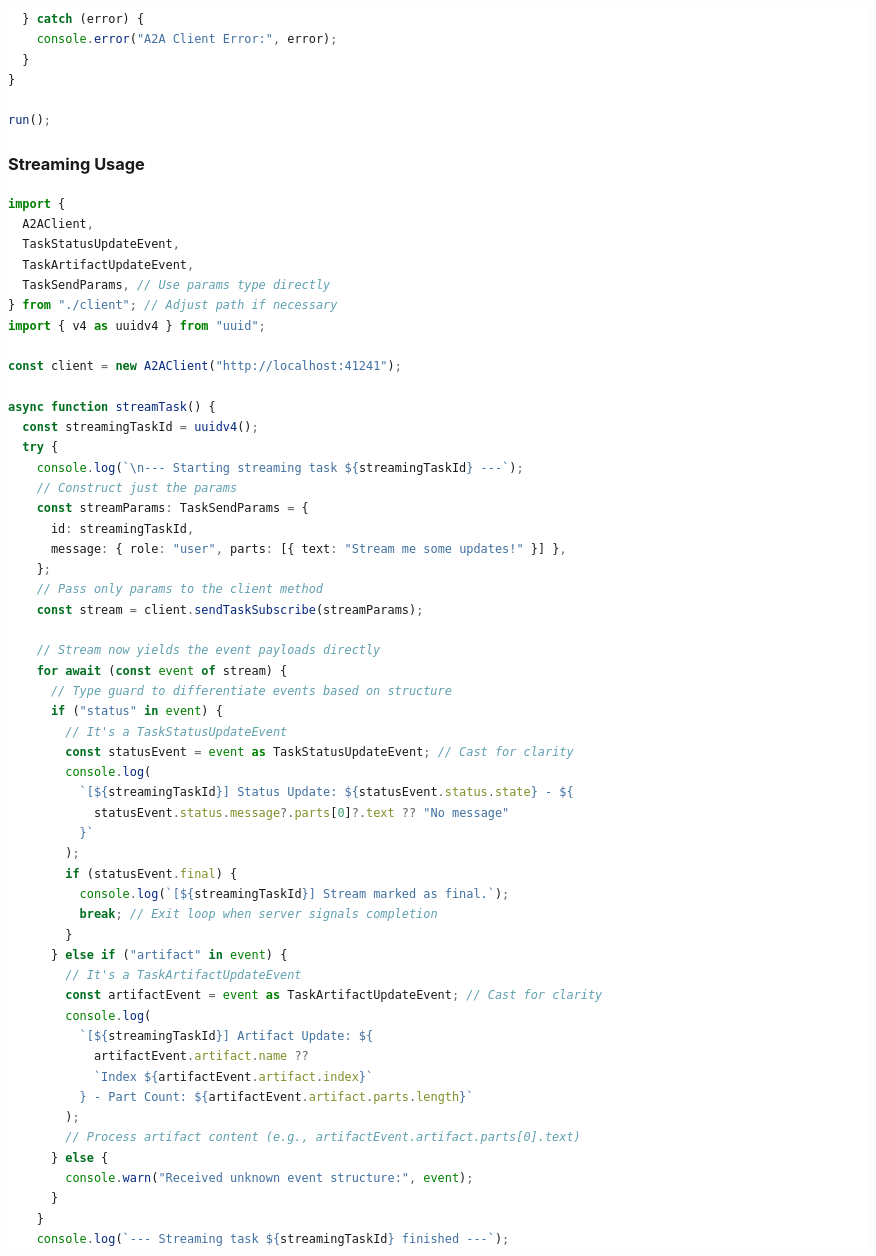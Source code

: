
 ```typescript
  } catch (error) {
    console.error("A2A Client Error:", error);
  }
}

run();
```

### Streaming Usage

```typescript
import {
  A2AClient,
  TaskStatusUpdateEvent,
  TaskArtifactUpdateEvent,
  TaskSendParams, // Use params type directly
} from "./client"; // Adjust path if necessary
import { v4 as uuidv4 } from "uuid";

const client = new A2AClient("http://localhost:41241");

async function streamTask() {
  const streamingTaskId = uuidv4();
  try {
    console.log(`\n--- Starting streaming task ${streamingTaskId} ---`);
    // Construct just the params
    const streamParams: TaskSendParams = {
      id: streamingTaskId,
      message: { role: "user", parts: [{ text: "Stream me some updates!" }] },
    };
    // Pass only params to the client method
    const stream = client.sendTaskSubscribe(streamParams);

    // Stream now yields the event payloads directly
    for await (const event of stream) {
      // Type guard to differentiate events based on structure
      if ("status" in event) {
        // It's a TaskStatusUpdateEvent
        const statusEvent = event as TaskStatusUpdateEvent; // Cast for clarity
        console.log(
          `[${streamingTaskId}] Status Update: ${statusEvent.status.state} - ${
            statusEvent.status.message?.parts[0]?.text ?? "No message"
          }`
        );
        if (statusEvent.final) {
          console.log(`[${streamingTaskId}] Stream marked as final.`);
          break; // Exit loop when server signals completion
        }
      } else if ("artifact" in event) {
        // It's a TaskArtifactUpdateEvent
        const artifactEvent = event as TaskArtifactUpdateEvent; // Cast for clarity
        console.log(
          `[${streamingTaskId}] Artifact Update: ${
            artifactEvent.artifact.name ??
            `Index ${artifactEvent.artifact.index}`
          } - Part Count: ${artifactEvent.artifact.parts.length}`
        );
        // Process artifact content (e.g., artifactEvent.artifact.parts[0].text)
      } else {
        console.warn("Received unknown event structure:", event);
      }
    }
    console.log(`--- Streaming task ${streamingTaskId} finished ---`);
```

□ □ □

Output every entry exactly as given; pictures are not part of the copy.

Source code

:
 ```typescript
  } catch (error) {
    console.error("A2A Client Error:", error);
  }
}

run();
```

### Streaming Usage

```typescript
import {
  A2AClient,
  TaskStatusUpdateEvent,
  TaskArtifactUpdateEvent,
  TaskSendParams, // Use params type directly
} from "./client"; // Adjust path if necessary
import { v4 as uuidv4 } from "uuid";

const client = new A2AClient("http://localhost:41241");

async function streamTask() {
  const streamingTaskId = uuidv4();
  try {
    console.log(`\n--- Starting streaming task ${streamingTaskId} ---`);
    // Construct just the params
    const streamParams: TaskSendParams = {
      id: streamingTaskId,
      message: { role: "user", parts: [{ text: "Stream me some updates!" }] },
    };
    // Pass only params to the client method
    const stream = client.sendTaskSubscribe(streamParams);

    // Stream now yields the event payloads directly
    for await (const event of stream) {
      // Type guard to differentiate events based on structure
      if ("status" in event) {
        // It's a TaskStatusUpdateEvent
        const statusEvent = event as TaskStatusUpdateEvent; // Cast for clarity
        console.log(
          `[${streamingTaskId}] Status Update: ${statusEvent.status.state} - ${
            statusEvent.status.message?.parts[0]?.text ?? "No message"
          }`
        );
        if (statusEvent.final) {
          console.log(`[${streamingTaskId}] Stream marked as final.`);
          break; // Exit loop when server signals completion
        }
      } else if ("artifact" in event) {
        // It's a TaskArtifactUpdateEvent
        const artifactEvent = event as TaskArtifactUpdateEvent; // Cast for clarity
        console.log(
          `[${streamingTaskId}] Artifact Update: ${
            artifactEvent.artifact.name ??
            `Index ${artifactEvent.artifact.index}`
          } - Part Count: ${artifactEvent.artifact.parts.length}`
        );
        // Process artifact content (e.g., artifactEvent.artifact.parts[0].text)
      } else {
        console.warn("Received unknown event structure:", event);
      }
    }
    console.log(`--- Streaming task ${streamingTaskId} finished ---`);
```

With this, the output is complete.